MCPLab

Reference

Tool and Response Assertions

Complete assertion guide with examples for tool checks and response checks.

When To Use Tool vs Response Assertions

  • Use tool assertions when behavior depends on action correctness (which tools were called, and in which order).
  • Use response assertions when behavior depends on final answer quality or format.
  • Use both together for high-confidence checks: action correctness plus answer correctness.

Tool Assertions

Tool assertions validate whether the agent used the right tools and sequence of calls.

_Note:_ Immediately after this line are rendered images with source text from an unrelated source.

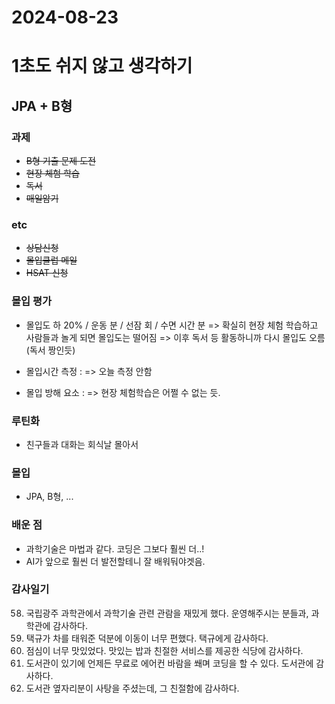 # 2024-08-23

# 1초도 쉬지 않고 생각하기

## JPA + B형

### 과제
- ~~B형 기출 문제 도전~~
- ~~현장 체험 학습~~
- ~~독서~~
- ~~매일암기~~

### etc
- ~~상담신청~~
- ~~몰입클럽 메일~~
- ~~HSAT 신청~~



### 몰입 평가
- 몰입도 하 20% / 운동   분 / 선잠  회 / 수면  시간 분
  => 확실히 현장 체험 학습하고 사람들과 놀게 되면 몰입도는 떨어짐
  => 이후 독서 등 활동하니까 다시 몰입도 오름(독서 짱인듯)


- 몰입시간 측정 :
 => 오늘 측정 안함

- 몰입 방해 요소 : 
 => 현장 체험학습은 어쩔 수 없는 듯. 

### 루틴화
- 친구들과 대화는 회식날 몰아서


### 몰입
- JPA, B형, ... 



### 배운 점
- 과학기술은 마법과 같다. 코딩은 그보다 훨씬 더..!
- AI가 앞으로 훨씬 더 발전할테니 잘 배워둬야겟음.



### 감사일기
58. 국립광주 과학관에서 과학기술 관련 관람을 재밌게 했다. 운영해주시는 분들과, 과학관에 감사하다.
59. 택규가 차를 태워준 덕분에 이동이 너무 편했다. 택규에게 감사하다.
60. 점심이 너무 맛있었다. 맛있는 밥과 친절한 서비스를 제공한 식당에 감사하다.
61. 도서관이 있기에 언제든 무료로 에어컨 바람을 쐐며 코딩을 할 수 있다. 도서관에 감사하다.
62. 도서관 옆자리분이 사탕을 주셨는데, 그 친절함에 감사하다.



  
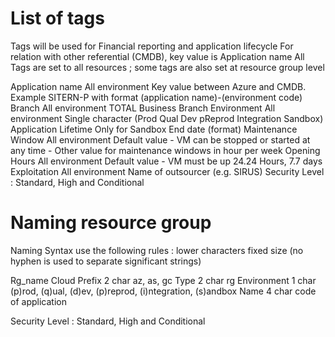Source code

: # List of tags

Tags will be used for Financial reporting and application lifecycle
For relation with other referential (CMDB), key value is Application name
All Tags are set to all resources ; some tags are also set at resource group level

Application name        All environment     Key value between Azure and CMDB. Example SITERN-P with format (application name)-(environment code)
Branch                  All environment     TOTAL Business Branch
Environment             All environment     Single character (Prod Qual Dev pReprod Integration Sandbox)
Application Lifetime    Only for Sandbox    End date (format)
Maintenance Window      All environment     Default value - VM can be stopped or started at any time - Other value for maintenance windows in hour per week
Opening Hours           All environment     Default value - VM must be up 24.24 Hours, 7.7 days
Exploitation            All environment     Name of outsourcer (e.g. SIRUS)
Security Level : Standard, High and Conditional
# Naming resource group

Naming Syntax use the following rules :
    lower characters
    fixed size (no hyphen is used to separate significant strings)

Rg_name
    Cloud Prefix    2 char  az, as, gc
    Type            2 char  rg
    Environment     1 char  (p)rod, (q)ual, (d)ev, (p)reprod, (i)ntegration, (s)andbox
    Name            4 char  code of application

Security Level : Standard, High and Conditional
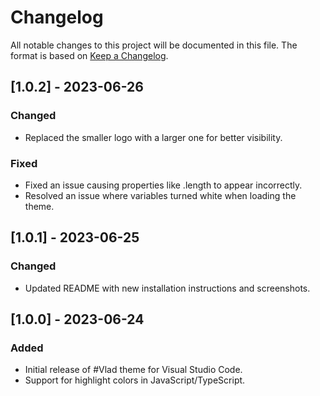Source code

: # Changelog

All notable changes to this project will be documented in this file.
The format is based on [Keep a Changelog](https://keepachangelog.com/en/1.0.0/).

## [1.0.2] - 2023-06-26

### Changed

- Replaced the smaller logo with a larger one for better visibility.

### Fixed

- Fixed an issue causing properties like .length to appear incorrectly.
- Resolved an issue where variables turned white when loading the theme.

## [1.0.1] - 2023-06-25

### Changed

- Updated README with new installation instructions and screenshots.

## [1.0.0] - 2023-06-24

### Added

- Initial release of #Vlad theme for Visual Studio Code.
- Support for highlight colors in JavaScript/TypeScript.
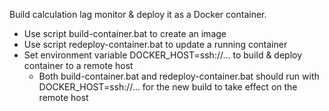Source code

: Build calculation lag monitor & deploy it as a Docker container.

* Use script build-container.bat to create an image
* Use script redeploy-container.bat to update a running container
* Set environment variable DOCKER_HOST=ssh://... to build & deploy container to a remote host
    * Both build-container.bat and redeploy-container.bat should run with DOCKER_HOST=ssh://... for the new build to take effect on the remote host
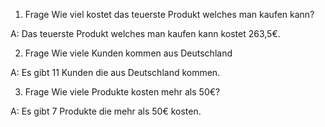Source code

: 1. Frage
Wie viel kostet das teuerste Produkt welches man kaufen kann?

A: Das teuerste Produkt welches man kaufen kann kostet 263,5€.

2. Frage
Wie viele Kunden kommen aus Deutschland

A: Es gibt 11 Kunden die aus Deutschland kommen.

3. Frage
Wie viele Produkte kosten mehr als 50€?

A: Es gibt 7 Produkte die mehr als 50€ kosten.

required and forbidden tools
eval:
  tool_constraints:
    required_tools: [lookup_account, verify_identity]
    forbidden_tools: [delete_account]
allowed tool sequences
eval:
  tool_sequence:
    allow:
      - [lookup_account, verify_identity, process_refund]
      - [lookup_account, verify_identity, check_policy, process_refund]

Response Assertions

String response assertions are literal checks and are case-insensitive by default. Use regex only when you need pattern matching.

contains
eval:
  response_assertions:
    - type: contains
      value: refund processed
not_contains
eval:
  response_assertions:
    - type: not_contains
      value: internal error
starts_with
eval:
  response_assertions:
    - type: starts_with
      value: hello
ends_with
eval:
  response_assertions:
    - type: ends_with
      value: thank you
equals
eval:
  response_assertions:
    - type: equals
      value: success
regex
eval:
  response_assertions:
    - type: regex
      pattern: "refund\s+(processed|completed)"
jsonpath (exists or equals)
eval:
  response_assertions:
    - type: jsonpath
      path: $.status
    - type: jsonpath
      path: $.status
      equals: success
jsonpath_exists
eval:
  response_assertions:
    - type: jsonpath_exists
      path: $.data.id
jsonpath_not_exists
eval:
  response_assertions:
    - type: jsonpath_not_exists
      path: $.error

Behavior Notes and Edge Cases

  • contains/not_contains/starts_with/ends_with/equals are literal, case-insensitive string checks.
  • regex is case-insensitive by default and uses JavaScript regular expressions.
  • jsonpath/jsonpath_exists/jsonpath_not_exists require valid JSON in the final response.
  • If final response is not valid JSON, JSONPath assertions fail with an invalid JSON error.